*** Opening DATA IN THIS EXERCISE ***
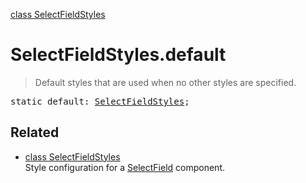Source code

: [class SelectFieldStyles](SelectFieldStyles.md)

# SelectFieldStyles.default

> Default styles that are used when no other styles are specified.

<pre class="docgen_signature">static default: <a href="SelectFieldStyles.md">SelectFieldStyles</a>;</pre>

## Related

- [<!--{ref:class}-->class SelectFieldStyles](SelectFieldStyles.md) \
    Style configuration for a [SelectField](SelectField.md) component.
*** Closing DATA IN THIS EXERCISE ***
*** Opening DATA IN THIS EXERCISE ***
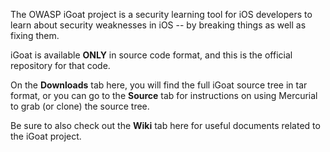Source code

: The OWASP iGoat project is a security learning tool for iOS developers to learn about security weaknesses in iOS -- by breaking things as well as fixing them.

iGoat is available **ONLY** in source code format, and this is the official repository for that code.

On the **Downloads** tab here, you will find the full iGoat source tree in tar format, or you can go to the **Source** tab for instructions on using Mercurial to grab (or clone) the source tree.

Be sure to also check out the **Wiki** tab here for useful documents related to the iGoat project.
*** Closing DATA IN THIS EXERCISE ***
» REQUIRED ACTION: Nothing but a number is expected here: how many lines above include the string "iGoat".

» ANSWER TO THIS PROBLEM: 4